[Exercise brief] Would you please write out each entry precisely as given?

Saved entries

= Beginning of Section =

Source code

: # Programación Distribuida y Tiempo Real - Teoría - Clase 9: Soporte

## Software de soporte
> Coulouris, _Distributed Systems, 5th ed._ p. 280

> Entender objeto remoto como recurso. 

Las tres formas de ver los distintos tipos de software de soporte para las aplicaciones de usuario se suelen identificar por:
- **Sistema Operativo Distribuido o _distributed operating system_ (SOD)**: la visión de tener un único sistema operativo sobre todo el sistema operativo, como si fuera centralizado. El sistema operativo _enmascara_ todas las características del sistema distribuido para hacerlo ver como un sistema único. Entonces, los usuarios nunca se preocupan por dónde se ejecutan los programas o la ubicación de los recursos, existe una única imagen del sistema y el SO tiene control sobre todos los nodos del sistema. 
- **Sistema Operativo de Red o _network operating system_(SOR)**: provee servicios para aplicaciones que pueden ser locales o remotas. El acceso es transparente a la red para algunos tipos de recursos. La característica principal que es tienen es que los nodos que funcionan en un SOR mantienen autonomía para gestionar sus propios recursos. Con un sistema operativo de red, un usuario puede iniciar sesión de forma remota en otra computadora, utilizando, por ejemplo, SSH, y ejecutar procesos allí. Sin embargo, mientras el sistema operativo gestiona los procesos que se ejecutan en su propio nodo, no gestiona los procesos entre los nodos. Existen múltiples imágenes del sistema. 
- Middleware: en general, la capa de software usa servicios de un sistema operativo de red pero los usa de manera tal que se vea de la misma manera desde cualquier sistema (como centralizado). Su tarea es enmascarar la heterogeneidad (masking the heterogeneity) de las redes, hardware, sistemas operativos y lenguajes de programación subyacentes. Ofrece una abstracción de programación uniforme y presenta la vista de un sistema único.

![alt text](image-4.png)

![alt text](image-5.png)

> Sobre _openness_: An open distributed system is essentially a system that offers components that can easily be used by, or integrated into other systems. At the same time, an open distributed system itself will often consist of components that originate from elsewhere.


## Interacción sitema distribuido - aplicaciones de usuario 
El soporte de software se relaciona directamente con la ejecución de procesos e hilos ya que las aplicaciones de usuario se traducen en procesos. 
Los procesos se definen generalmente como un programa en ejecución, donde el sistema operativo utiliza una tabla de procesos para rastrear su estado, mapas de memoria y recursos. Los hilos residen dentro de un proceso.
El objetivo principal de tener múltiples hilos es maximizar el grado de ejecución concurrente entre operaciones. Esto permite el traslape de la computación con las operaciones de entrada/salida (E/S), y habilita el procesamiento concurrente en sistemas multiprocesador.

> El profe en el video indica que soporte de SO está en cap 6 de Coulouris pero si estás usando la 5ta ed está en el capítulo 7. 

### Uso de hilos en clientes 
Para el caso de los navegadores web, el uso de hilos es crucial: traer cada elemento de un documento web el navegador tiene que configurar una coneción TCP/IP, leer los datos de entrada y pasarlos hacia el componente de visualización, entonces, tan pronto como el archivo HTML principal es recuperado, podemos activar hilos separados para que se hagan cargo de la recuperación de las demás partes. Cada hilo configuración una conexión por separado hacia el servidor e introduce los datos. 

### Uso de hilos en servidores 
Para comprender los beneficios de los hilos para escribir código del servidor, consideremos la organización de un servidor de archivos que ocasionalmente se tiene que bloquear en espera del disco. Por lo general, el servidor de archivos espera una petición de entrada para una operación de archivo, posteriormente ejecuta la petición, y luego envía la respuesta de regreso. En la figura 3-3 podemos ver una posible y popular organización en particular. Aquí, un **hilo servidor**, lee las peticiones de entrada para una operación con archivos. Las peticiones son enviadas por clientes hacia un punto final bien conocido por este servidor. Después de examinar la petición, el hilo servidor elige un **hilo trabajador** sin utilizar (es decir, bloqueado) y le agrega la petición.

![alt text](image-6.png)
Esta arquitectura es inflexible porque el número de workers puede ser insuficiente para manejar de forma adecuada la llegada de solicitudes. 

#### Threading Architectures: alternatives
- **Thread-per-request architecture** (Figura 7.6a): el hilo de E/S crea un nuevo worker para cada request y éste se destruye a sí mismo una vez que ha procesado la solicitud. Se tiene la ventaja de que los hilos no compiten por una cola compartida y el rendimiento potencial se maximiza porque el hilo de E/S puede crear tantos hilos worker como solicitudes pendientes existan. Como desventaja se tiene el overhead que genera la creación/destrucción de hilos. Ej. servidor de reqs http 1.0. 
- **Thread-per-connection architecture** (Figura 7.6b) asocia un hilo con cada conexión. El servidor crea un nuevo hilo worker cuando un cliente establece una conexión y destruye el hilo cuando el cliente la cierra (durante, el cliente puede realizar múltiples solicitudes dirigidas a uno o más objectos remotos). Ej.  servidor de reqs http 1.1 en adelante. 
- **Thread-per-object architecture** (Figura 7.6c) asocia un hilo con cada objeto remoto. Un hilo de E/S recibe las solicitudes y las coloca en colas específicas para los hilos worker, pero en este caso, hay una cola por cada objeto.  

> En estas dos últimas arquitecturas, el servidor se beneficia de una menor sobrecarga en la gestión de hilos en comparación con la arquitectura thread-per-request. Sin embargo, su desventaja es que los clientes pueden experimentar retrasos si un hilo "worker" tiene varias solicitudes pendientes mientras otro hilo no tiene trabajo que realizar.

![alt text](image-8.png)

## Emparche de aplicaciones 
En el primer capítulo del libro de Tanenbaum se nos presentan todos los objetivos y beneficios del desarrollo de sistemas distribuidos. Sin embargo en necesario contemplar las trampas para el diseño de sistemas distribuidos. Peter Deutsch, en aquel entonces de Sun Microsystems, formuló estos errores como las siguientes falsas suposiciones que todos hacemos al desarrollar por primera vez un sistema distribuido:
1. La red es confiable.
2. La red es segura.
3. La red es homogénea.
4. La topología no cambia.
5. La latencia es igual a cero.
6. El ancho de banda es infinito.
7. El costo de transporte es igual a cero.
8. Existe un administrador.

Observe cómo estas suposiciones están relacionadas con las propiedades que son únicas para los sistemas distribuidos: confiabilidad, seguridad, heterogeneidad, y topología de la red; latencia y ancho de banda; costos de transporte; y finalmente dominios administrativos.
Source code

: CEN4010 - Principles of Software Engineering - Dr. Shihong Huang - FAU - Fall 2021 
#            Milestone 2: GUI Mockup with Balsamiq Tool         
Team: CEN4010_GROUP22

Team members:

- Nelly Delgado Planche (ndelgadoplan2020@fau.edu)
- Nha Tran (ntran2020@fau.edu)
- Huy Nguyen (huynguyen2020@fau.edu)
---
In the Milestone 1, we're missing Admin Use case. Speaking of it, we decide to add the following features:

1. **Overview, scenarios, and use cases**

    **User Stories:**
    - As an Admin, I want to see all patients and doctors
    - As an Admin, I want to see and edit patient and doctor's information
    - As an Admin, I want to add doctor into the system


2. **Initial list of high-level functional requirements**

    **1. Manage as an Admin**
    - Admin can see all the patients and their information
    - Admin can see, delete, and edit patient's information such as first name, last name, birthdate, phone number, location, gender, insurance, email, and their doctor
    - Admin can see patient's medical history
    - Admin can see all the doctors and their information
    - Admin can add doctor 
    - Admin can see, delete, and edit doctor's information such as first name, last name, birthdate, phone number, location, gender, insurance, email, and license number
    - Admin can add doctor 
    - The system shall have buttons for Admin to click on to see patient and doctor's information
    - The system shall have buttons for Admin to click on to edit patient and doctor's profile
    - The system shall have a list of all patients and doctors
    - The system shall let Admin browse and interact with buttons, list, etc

= End of Section =

[Output]
Source code

: # Programación Distribuida y Tiempo Real - Teoría - Clase 9: Soporte

## Software de soporte
> Coulouris, _Distributed Systems, 5th ed._ p. 280

> Entender objeto remoto como recurso. 

Las tres formas de ver los distintos tipos de software de soporte para las aplicaciones de usuario se suelen identificar por:
- **Sistema Operativo Distribuido o _distributed operating system_ (SOD)**: la visión de tener un único sistema operativo sobre todo el sistema operativo, como si fuera centralizado. El sistema operativo _enmascara_ todas las características del sistema distribuido para hacerlo ver como un sistema único. Entonces, los usuarios nunca se preocupan por dónde se ejecutan los programas o la ubicación de los recursos, existe una única imagen del sistema y el SO tiene control sobre todos los nodos del sistema. 
- **Sistema Operativo de Red o _network operating system_(SOR)**: provee servicios para aplicaciones que pueden ser locales o remotas. El acceso es transparente a la red para algunos tipos de recursos. La característica principal que es tienen es que los nodos que funcionan en un SOR mantienen autonomía para gestionar sus propios recursos. Con un sistema operativo de red, un usuario puede iniciar sesión de forma remota en otra computadora, utilizando, por ejemplo, SSH, y ejecutar procesos allí. Sin embargo, mientras el sistema operativo gestiona los procesos que se ejecutan en su propio nodo, no gestiona los procesos entre los nodos. Existen múltiples imágenes del sistema. 
- Middleware: en general, la capa de software usa servicios de un sistema operativo de red pero los usa de manera tal que se vea de la misma manera desde cualquier sistema (como centralizado). Su tarea es enmascarar la heterogeneidad (masking the heterogeneity) de las redes, hardware, sistemas operativos y lenguajes de programación subyacentes. Ofrece una abstracción de programación uniforme y presenta la vista de un sistema único.

![alt text](image-4.png)

![alt text](image-5.png)

> Sobre _openness_: An open distributed system is essentially a system that offers components that can easily be used by, or integrated into other systems. At the same time, an open distributed system itself will often consist of components that originate from elsewhere.


## Interacción sitema distribuido - aplicaciones de usuario 
El soporte de software se relaciona directamente con la ejecución de procesos e hilos ya que las aplicaciones de usuario se traducen en procesos. 
Los procesos se definen generalmente como un programa en ejecución, donde el sistema operativo utiliza una tabla de procesos para rastrear su estado, mapas de memoria y recursos. Los hilos residen dentro de un proceso.
El objetivo principal de tener múltiples hilos es maximizar el grado de ejecución concurrente entre operaciones. Esto permite el traslape de la computación con las operaciones de entrada/salida (E/S), y habilita el procesamiento concurrente en sistemas multiprocesador.

> El profe en el video indica que soporte de SO está en cap 6 de Coulouris pero si estás usando la 5ta ed está en el capítulo 7. 

### Uso de hilos en clientes 
Para el caso de los navegadores web, el uso de hilos es crucial: traer cada elemento de un documento web el navegador tiene que configurar una coneción TCP/IP, leer los datos de entrada y pasarlos hacia el componente de visualización, entonces, tan pronto como el archivo HTML principal es recuperado, podemos activar hilos separados para que se hagan cargo de la recuperación de las demás partes. Cada hilo configuración una conexión por separado hacia el servidor e introduce los datos. 

### Uso de hilos en servidores 
Para comprender los beneficios de los hilos para escribir código del servidor, consideremos la organización de un servidor de archivos que ocasionalmente se tiene que bloquear en espera del disco. Por lo general, el servidor de archivos espera una petición de entrada para una operación de archivo, posteriormente ejecuta la petición, y luego envía la respuesta de regreso. En la figura 3-3 podemos ver una posible y popular organización en particular. Aquí, un **hilo servidor**, lee las peticiones de entrada para una operación con archivos. Las peticiones son enviadas por clientes hacia un punto final bien conocido por este servidor. Después de examinar la petición, el hilo servidor elige un **hilo trabajador** sin utilizar (es decir, bloqueado) y le agrega la petición.

![alt text](image-6.png)
Esta arquitectura es inflexible porque el número de workers puede ser insuficiente para manejar de forma adecuada la llegada de solicitudes. 

#### Threading Architectures: alternatives
- **Thread-per-request architecture** (Figura 7.6a): el hilo de E/S crea un nuevo worker para cada request y éste se destruye a sí mismo una vez que ha procesado la solicitud. Se tiene la ventaja de que los hilos no compiten por una cola compartida y el rendimiento potencial se maximiza porque el hilo de E/S puede crear tantos hilos worker como solicitudes pendientes existan. Como desventaja se tiene el overhead que genera la creación/destrucción de hilos. Ej. servidor de reqs http 1.0. 
- **Thread-per-connection architecture** (Figura 7.6b) asocia un hilo con cada conexión. El servidor crea un nuevo hilo worker cuando un cliente establece una conexión y destruye el hilo cuando el cliente la cierra (durante, el cliente puede realizar múltiples solicitudes dirigidas a uno o más objectos remotos). Ej.  servidor de reqs http 1.1 en adelante. 
- **Thread-per-object architecture** (Figura 7.6c) asocia un hilo con cada objeto remoto. Un hilo de E/S recibe las solicitudes y las coloca en colas específicas para los hilos worker, pero en este caso, hay una cola por cada objeto.  

> En estas dos últimas arquitecturas, el servidor se beneficia de una menor sobrecarga en la gestión de hilos en comparación con la arquitectura thread-per-request. Sin embargo, su desventaja es que los clientes pueden experimentar retrasos si un hilo "worker" tiene varias solicitudes pendientes mientras otro hilo no tiene trabajo que realizar.

![alt text](image-8.png)

## Emparche de aplicaciones 
En el primer capítulo del libro de Tanenbaum se nos presentan todos los objetivos y beneficios del desarrollo de sistemas distribuidos. Sin embargo en necesario contemplar las trampas para el diseño de sistemas distribuidos. Peter Deutsch, en aquel entonces de Sun Microsystems, formuló estos errores como las siguientes falsas suposiciones que todos hacemos al desarrollar por primera vez un sistema distribuido:
1. La red es confiable.
2. La red es segura.
3. La red es homogénea.
4. La topología no cambia.
5. La latencia es igual a cero.
6. El ancho de banda es infinito.
7. El costo de transporte es igual a cero.
8. Existe un administrador.

Observe cómo estas suposiciones están relacionadas con las propiedades que son únicas para los sistemas distribuidos: confiabilidad, seguridad, heterogeneidad, y topología de la red; latencia y ancho de banda; costos de transporte; y finalmente dominios administrativos.
Source code

: CEN4010 - Principles of Software Engineering - Dr. Shihong Huang - FAU - Fall 2021 
#            Milestone 2: GUI Mockup with Balsamiq Tool         
Team: CEN4010_GROUP22

Team members:

- Nelly Delgado Planche (ndelgadoplan2020@fau.edu)
- Nha Tran (ntran2020@fau.edu)
- Huy Nguyen (huynguyen2020@fau.edu)
---
In the Milestone 1, we're missing Admin Use case. Speaking of it, we decide to add the following features:

1. **Overview, scenarios, and use cases**

    **User Stories:**
    - As an Admin, I want to see all patients and doctors
    - As an Admin, I want to see and edit patient and doctor's information
    - As an Admin, I want to add doctor into the system


2. **Initial list of high-level functional requirements**

    **1. Manage as an Admin**
    - Admin can see all the patients and their information
    - Admin can see, delete, and edit patient's information such as first name, last name, birthdate, phone number, location, gender, insurance, email, and their doctor
    - Admin can see patient's medical history
    - Admin can see all the doctors and their information
    - Admin can add doctor 
    - Admin can see, delete, and edit doctor's information such as first name, last name, birthdate, phone number, location, gender, insurance, email, and license number
    - Admin can add doctor 
    - The system shall have buttons for Admin to click on to see patient and doctor's information
    - The system shall have buttons for Admin to click on to edit patient and doctor's profile
    - The system shall have a list of all patients and doctors
    - The system shall let Admin browse and interact with buttons, list, etc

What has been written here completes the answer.